Decision 1: dimension-untyped vector column + partial expression HNSW index

The column becomes embedding vector (no typmod). The ANN index is pgvector's documented pattern for that shape:

CREATE INDEX idx_pg_semantic_search_embedding_hnsw
  ON semantic_search_blob
  USING hnsw ((embedding::vector(384)) vector_cosine_ops)
  WHERE (vector_dims(embedding) = 384);
  • 384 is the production embedding profile dimension (search-semantic.js profiles); rows of other dimensions (test stubs) simply fall outside the partial index and are scanned exactly.
  • Mixed-dimension rows coexist without global DDL churn, preserving today's parallel-test safety and leaving rebuild-on-model-change to the existing backend-identity drift machinery (semantic_search_meta / semantic_search_backfill_progress), exactly as on SQLite.
  • Verified against pgvector/pgvector:pg16 (0.8.2): mixed-dims inserts into an untyped column, the partial expression HNSW build, and post-index mixed-dims inserts all work.

Rejected alternatives:

  • vector(384) typed column: breaks every non-384 stub-backend test and turns the column type into cross-test shared mutable state.
  • Dynamic retype-on-write (mirroring sqlite-vec's drop-and-recreate): racy under file-parallel tests sharing one database.
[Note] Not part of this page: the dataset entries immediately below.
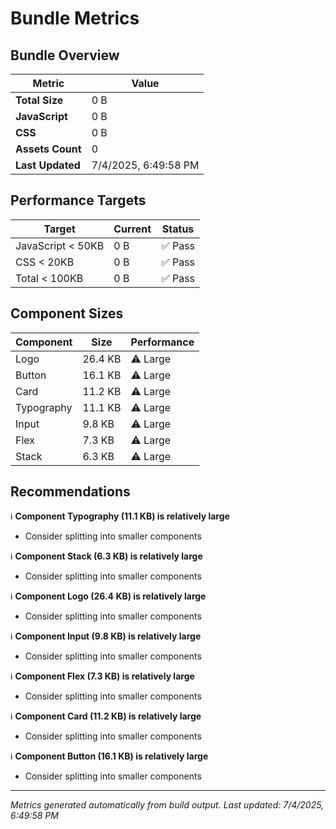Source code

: # Bundle Metrics

## Bundle Overview

| Metric | Value |
|--------|-------|
| **Total Size** | 0 B |
| **JavaScript** | 0 B |
| **CSS** | 0 B |
| **Assets Count** | 0 |
| **Last Updated** | 7/4/2025, 6:49:58 PM |

## Performance Targets

| Target | Current | Status |
|--------|---------|--------|
| JavaScript < 50KB | 0 B | ✅ Pass |
| CSS < 20KB | 0 B | ✅ Pass |
| Total < 100KB | 0 B | ✅ Pass |

## Component Sizes

| Component | Size | Performance |
|-----------|------|-------------|
| Logo | 26.4 KB | ⚠️ Large |
| Button | 16.1 KB | ⚠️ Large |
| Card | 11.2 KB | ⚠️ Large |
| Typography | 11.1 KB | ⚠️ Large |
| Input | 9.8 KB | ⚠️ Large |
| Flex | 7.3 KB | ⚠️ Large |
| Stack | 6.3 KB | ⚠️ Large |

## Recommendations

ℹ️ **Component Typography (11.1 KB) is relatively large**
   - Consider splitting into smaller components

ℹ️ **Component Stack (6.3 KB) is relatively large**
   - Consider splitting into smaller components

ℹ️ **Component Logo (26.4 KB) is relatively large**
   - Consider splitting into smaller components

ℹ️ **Component Input (9.8 KB) is relatively large**
   - Consider splitting into smaller components

ℹ️ **Component Flex (7.3 KB) is relatively large**
   - Consider splitting into smaller components

ℹ️ **Component Card (11.2 KB) is relatively large**
   - Consider splitting into smaller components

ℹ️ **Component Button (16.1 KB) is relatively large**
   - Consider splitting into smaller components

---

*Metrics generated automatically from build output.*
*Last updated: 7/4/2025, 6:49:58 PM*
Decision 2: query shape and score equivalence

SELECT connector_id, connector_instance_id, scope_key, record_key,
       (embedding::vector(d) <=> $q::vector(d))::float8 AS distance
  FROM semantic_search_blob
 WHERE connector_instance_id = $1
   AND scope_key = ANY($2::text[])
   AND vector_dims(embedding) = d
   [AND record_key = ANY($n::text[])]
 ORDER BY embedding::vector(d) <=> $q::vector(d)
 LIMIT k
  • d is the query vector's length, validated as a small positive integer before interpolation (typmods cannot be bound parameters). When d = 384 the expression matches the partial index; otherwise the plan is an exact filtered scan.
  • <=> is cosine distance — numerically the same quantity the JS cosineDistance returned (1 − dot/(|a||b|)), so downstream thresholds/merging see equivalent values (float32 vs float64 rounding noise of ~1e-7 aside, which tests bound at 1e-5).
  • Secondary tie-break keys stay out of the SQL ORDER BY (they would disqualify the ANN index); the ≤k returned rows are re-sorted in JS under the same total order as before.
  • Zero-magnitude embeddings: pgvector yields NaN where JS yielded Infinity; the row mapper normalizes NaN → Infinity for parity.
  • The transaction wrapper issues SET LOCAL hnsw.ef_search = clamp(limit, 40, 1000) (default 40 would silently cap a 200-row overscan) and, when supported (pgvector ≥ 0.8, probed once at bootstrap), SET LOCAL hnsw.iterative_scan = strict_order so scope/record-key filtered index scans keep exact distance order and do not under-return.
  • Note: this is strictly more correct than the previous Postgres path, whose candidate SELECT applied LIMIT before any ordering.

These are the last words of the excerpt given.